Au moment de son entretien avec La Presse, vendredi, l’athlète de 22 ans roule en voiture après une nouvelle journée haute en émotions dans la région de la Kara, l’une des plus défavorisées du Togo. Il s’y trouve depuis lundi, soit 24 heures après la victoire du Canada à la Coupe Davis.

Depuis six jours, donc, Auger-Aliassime visite différentes écoles primaires de la région afin de s’enquérir de la progression des initiatives rendues possibles dans le cadre du projet #FAAPointsForChange, mis sur pied en 2020 en partenariat avec BNP Paribas et l’association Care.

PHOTO TIRÉE DU COMPTE INSTAGRAM @WEARETENNIS

Félix Auger-Aliassime avec des enfants togolais

Pour chacun de ses points gagnés sur le circuit de l’ATP, Auger-Aliassime verse 5 $ au programme EduChange, qui favorise la scolarisation des enfants les plus vulnérables et vise à mettre un frein à la violence qu’ils subissent. La banque française BNP Paribas triple la mise, pour un total de 20 $. Depuis le 3 janvier 2020, il a remporté 16 486 points ; c’est donc plus de 325 000 $ qui ont été remis.

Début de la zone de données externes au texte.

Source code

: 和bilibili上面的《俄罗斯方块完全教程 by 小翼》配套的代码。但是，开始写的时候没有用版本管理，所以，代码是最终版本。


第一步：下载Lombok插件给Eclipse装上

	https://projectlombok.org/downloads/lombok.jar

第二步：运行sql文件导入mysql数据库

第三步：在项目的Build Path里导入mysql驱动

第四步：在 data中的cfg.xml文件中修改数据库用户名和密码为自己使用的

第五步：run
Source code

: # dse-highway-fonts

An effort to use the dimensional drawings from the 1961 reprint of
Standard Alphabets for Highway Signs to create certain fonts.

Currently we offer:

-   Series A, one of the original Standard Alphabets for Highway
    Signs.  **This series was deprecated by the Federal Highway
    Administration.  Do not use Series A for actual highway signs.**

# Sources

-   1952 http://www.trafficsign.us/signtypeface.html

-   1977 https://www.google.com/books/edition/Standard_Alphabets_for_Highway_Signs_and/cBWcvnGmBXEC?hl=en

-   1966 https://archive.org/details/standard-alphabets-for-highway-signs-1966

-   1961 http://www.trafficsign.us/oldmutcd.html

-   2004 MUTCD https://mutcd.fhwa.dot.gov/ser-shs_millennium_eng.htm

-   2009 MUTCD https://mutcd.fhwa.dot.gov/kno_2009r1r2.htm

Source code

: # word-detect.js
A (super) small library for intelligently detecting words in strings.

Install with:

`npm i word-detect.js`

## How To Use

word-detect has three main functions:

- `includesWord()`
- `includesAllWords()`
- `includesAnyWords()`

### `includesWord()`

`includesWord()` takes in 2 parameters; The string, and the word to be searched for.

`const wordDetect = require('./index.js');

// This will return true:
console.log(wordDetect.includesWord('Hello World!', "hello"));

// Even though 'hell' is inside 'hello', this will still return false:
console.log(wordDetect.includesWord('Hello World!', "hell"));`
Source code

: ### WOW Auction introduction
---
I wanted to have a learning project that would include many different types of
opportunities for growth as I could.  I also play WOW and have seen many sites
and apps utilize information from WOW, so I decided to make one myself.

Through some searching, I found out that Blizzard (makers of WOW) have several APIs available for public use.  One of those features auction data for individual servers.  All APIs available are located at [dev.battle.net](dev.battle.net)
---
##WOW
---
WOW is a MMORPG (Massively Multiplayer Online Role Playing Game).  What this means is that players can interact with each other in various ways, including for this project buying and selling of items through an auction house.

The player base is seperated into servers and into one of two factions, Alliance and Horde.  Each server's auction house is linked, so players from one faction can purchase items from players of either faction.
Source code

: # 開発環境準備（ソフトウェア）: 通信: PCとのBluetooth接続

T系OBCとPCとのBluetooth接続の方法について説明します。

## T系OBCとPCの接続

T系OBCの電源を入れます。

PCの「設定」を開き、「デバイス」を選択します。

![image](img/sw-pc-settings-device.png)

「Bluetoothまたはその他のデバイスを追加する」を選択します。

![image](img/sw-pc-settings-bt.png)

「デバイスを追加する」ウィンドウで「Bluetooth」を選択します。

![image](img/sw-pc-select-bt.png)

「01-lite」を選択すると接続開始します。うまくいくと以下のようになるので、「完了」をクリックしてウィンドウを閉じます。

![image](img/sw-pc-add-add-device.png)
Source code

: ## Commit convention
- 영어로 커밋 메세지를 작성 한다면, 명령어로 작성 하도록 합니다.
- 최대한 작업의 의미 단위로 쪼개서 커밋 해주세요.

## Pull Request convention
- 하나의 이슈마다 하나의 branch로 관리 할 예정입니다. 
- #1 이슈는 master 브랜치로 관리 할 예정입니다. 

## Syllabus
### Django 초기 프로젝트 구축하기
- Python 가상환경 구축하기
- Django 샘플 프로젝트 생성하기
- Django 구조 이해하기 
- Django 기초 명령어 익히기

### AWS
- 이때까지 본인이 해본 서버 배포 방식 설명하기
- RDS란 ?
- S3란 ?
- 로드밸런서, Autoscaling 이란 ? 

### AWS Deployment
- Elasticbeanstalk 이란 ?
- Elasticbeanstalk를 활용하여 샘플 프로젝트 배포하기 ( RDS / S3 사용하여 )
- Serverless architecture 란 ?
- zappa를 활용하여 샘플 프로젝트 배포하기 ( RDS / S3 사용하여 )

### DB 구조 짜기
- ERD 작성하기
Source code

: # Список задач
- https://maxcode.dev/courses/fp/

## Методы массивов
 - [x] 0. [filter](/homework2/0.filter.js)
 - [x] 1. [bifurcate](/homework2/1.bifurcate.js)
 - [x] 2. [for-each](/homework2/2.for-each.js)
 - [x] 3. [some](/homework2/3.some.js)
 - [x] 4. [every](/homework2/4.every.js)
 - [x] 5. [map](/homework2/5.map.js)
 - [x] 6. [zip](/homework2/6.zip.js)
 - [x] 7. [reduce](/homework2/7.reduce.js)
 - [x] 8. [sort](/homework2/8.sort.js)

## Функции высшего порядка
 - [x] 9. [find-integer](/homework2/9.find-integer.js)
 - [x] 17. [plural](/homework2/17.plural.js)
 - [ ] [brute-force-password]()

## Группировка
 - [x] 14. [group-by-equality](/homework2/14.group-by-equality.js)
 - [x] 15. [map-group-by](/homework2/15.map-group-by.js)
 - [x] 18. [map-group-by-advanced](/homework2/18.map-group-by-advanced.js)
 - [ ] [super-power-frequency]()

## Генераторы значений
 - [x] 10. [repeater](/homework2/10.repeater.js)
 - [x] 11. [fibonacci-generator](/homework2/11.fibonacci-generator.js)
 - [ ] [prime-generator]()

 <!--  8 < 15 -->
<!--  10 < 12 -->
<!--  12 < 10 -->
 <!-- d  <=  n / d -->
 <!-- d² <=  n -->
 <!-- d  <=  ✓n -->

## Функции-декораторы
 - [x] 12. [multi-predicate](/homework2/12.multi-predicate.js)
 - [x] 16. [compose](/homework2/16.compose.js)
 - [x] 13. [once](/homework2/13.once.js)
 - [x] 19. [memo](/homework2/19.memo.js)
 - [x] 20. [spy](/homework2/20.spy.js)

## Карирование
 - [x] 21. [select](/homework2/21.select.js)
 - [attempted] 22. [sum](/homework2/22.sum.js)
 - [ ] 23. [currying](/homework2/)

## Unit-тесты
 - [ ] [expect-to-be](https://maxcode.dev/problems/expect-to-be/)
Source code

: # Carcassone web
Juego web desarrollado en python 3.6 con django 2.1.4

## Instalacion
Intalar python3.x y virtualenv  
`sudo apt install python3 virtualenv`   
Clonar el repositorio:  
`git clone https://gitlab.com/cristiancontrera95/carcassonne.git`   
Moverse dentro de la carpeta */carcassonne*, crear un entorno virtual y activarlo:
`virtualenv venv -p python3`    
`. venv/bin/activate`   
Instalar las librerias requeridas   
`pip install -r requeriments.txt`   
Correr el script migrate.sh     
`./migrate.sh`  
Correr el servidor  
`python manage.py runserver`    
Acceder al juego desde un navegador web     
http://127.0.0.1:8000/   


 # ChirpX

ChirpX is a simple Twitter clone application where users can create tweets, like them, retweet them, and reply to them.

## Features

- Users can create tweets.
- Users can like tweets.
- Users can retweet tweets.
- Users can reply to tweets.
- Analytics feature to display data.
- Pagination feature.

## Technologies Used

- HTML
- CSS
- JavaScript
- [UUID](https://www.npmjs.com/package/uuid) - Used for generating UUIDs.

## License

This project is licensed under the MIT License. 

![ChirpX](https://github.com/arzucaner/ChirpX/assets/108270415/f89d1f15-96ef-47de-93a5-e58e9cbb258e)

L’argent a notamment servi à rénover des infrastructures et à fournir du matériel scolaire et sportif aux écoles : cahiers, crayons, crampons, ballons…

« C’était bon de voir ça en personne — même si j’avais eu le compte rendu avant par écrit — et de voir de mes propres yeux l’impact que le projet a eu », fait remarquer Auger-Aliassime.

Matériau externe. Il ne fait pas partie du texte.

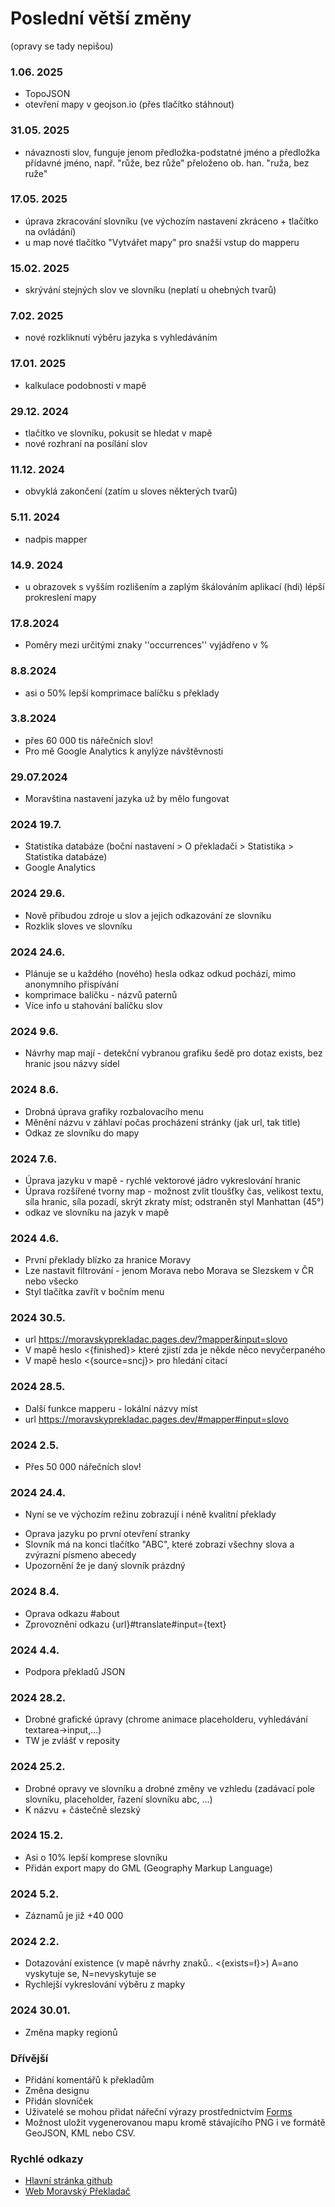 # Poslední větší změny
(opravy se tady nepišou)
### 1.06. 2025
+ TopoJSON
+ otevření mapy v geojson.io (přes tlačítko stáhnout)

### 31.05. 2025
+ návaznosti slov, funguje jenom předložka-podstatné jméno a předložka přídavné jméno, např. "růže, bez růže" přeloženo ob. han. "ruža, bez ruže"

### 17.05. 2025
+ úprava zkracování slovníku (ve výchozím nastavení zkráceno + tlačítko na ovládání)
+ u map nové tlačítko "Vytvářet mapy" pro snažší vstup do mapperu
  
### 15.02. 2025
+ skrývání stejných slov ve slovníku (neplatí u ohebných tvarů)
 
### 7.02. 2025
+ nové rozkliknutí výběru jazyka s vyhledáváním
  
### 17.01. 2025
+ kalkulace podobnosti v mapě
  
### 29.12. 2024
+ tlačítko ve slovníku, pokusit se hledat v mapě
+ nové rozhraní na posílání slov
  
### 11.12. 2024
+ obvyklá zakončení (zatím u sloves některých tvarů)
  
### 5.11. 2024
+ nadpis mapper

### 14.9. 2024
+ u obrazovek s vyšším rozlišením a zaplým škálováním aplikací (hdi) lépší prokreslení mapy

### 17.8.2024
+ Poměry mezi určitými znaky ''occurrences'' vyjádřeno v %

### 8.8.2024
+ asi o 50% lepší komprimace balíčku s překlady

### 3.8.2024
+ přes 60 000 tis nářečních slov!
+ Pro mě Google Analytics k anylýze návštěvnosti

### 29.07.2024
+ Moravština nastavení jazyka už by mělo fungovat

### 2024 19.7.
+ Statistika databáze (boční nastavení > O překladači > Statistika > Statistika databáze)
+ Google Analytics

### 2024 29.6.
+ Nově přibudou zdroje u slov a jejich odkazování ze slovníku
+ Rozklik sloves ve slovníku

### 2024 24.6. 
+ Plánuje se u každého (nového) hesla odkaz odkud pochází, mimo anonymního přispívání
+ komprimace balíčku - názvů paternů
+ Více info u stahování balíčku slov

### 2024 9.6. 
+ Návrhy map mají - detekční vybranou grafiku šedě pro dotaz exists, bez hranic jsou názvy sídel

### 2024 8.6. 
+ Drobná úprava grafiky rozbalovacího menu
+ Měnění názvu v záhlaví počas procházení stránky (jak url, tak title)
+ Odkaz ze slovníku do mapy
  
### 2024 7.6. 
+ Úprava jazyku v mapě - rychlé vektorové jádro vykreslování hranic
+ Úprava rozšířené tvorny map - možnost zvlit tloušťky čas, velikost textu, síla hranic, síla pozadí, skrýt zkraty míst; odstraněn styl Manhattan (45°)
+ odkaz ve slovníku na jazyk v mapě

### 2024 4.6. 
+ První překlady blízko za hranice Moravy
+ Lze nastavit filtrování - jenom Morava nebo Morava se Slezskem v ČR nebo všecko
+ Styl tlačítka zavřít v bočním menu
  
### 2024 30.5. 
+ url https://moravskyprekladac.pages.dev/?mapper&input=slovo
+ V mapě heslo <{finished}> které zjistí zda je někde něco nevyčerpaného
+ V mapě heslo <{source=sncj}> pro hledání citací
  
### 2024 28.5. 
+ Další funkce mapperu - lokální názvy míst
+ url https://moravskyprekladac.pages.dev/#mapper#input=slovo
  
### 2024 2.5. 
+ Přes 50 000 nářečních slov!
  
### 2024 24.4. 
- Nyní se ve výchozím režinu zobrazují i néně kvalitní překlady
+ Oprava jazyku po první otevření stranky
+ Slovník má na konci tlačítko "ABC", které zobrazí všechny slova a zvýrazní písmeno abecedy
+ Upozornění že je daný slovník prázdný

### 2024 8.4. 
+ Oprava odkazu #about
+ Zprovoznění odkazu {url}#translate#input={text}
 
### 2024 4.4. 
+ Podpora překladů JSON
  
### 2024 28.2. 
+ Drobné grafické úpravy (chrome animace placeholderu, vyhledávání textarea->input,...)
+ TW je zvlášť v reposity

### 2024 25.2. 
+ Drobné opravy ve slovníku a drobné změny ve vzhledu (zadávací pole slovníku, placeholder, řazení slovníku abc, ...)
+ K názvu + částečně slezský 

### 2024 15.2. 
+ Asi o 10% lepší komprese slovníku
+ Přidán export mapy do GML (Geography Markup Language)
  
### 2024 5.2. 
+ Záznamů je již +40 000 

### 2024 2.2. 
+ Dotazování existence (v mapě návrhy znaků.. <{exists=ł}>) A=ano vyskytuje se, N=nevyskytuje se
+ Rychlejší vykreslování výběru z mapky
  
### 2024 30.01. 
+ Změna mapky regionů

### Dřívější
+ Přidání komentářů k překladům
+ Změna designu
+ Přidán slovníček
+ Uživatelé se mohou přidat nářeční výrazy prostřednictvím [Forms](https://docs.google.com/forms/d/e/1FAIpQLSeWFkWeMyxEYxEHhTP3SB3p5jxs6_ubsw6WB28csYRgEuR8WQ/viewform?usp=pp_url)
+ Možnost uložit vygenerovanou mapu kromě stávajícího PNG i ve formátě GeoJSON, KML nebo CSV.

### Rychlé odkazy
- [Hlavní stránka github](https://github.com/GeftGames/moravskyprekladac)
- [Web Moravský Překladač](https://moravskyprekladac.pages.dev/)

Pendant plus de deux minutes, le joueur de tennis canadien nous énumère tout ce qu’il a fait depuis lundi. Il raconte notamment être allé à la rencontre de jeunes adultes de 18 à 20 ans qui, grâce au programme, bénéficient de formations professionnelles. Ceux-ci se trouvaient auparavant en situation de décrochage scolaire par faute d’argent.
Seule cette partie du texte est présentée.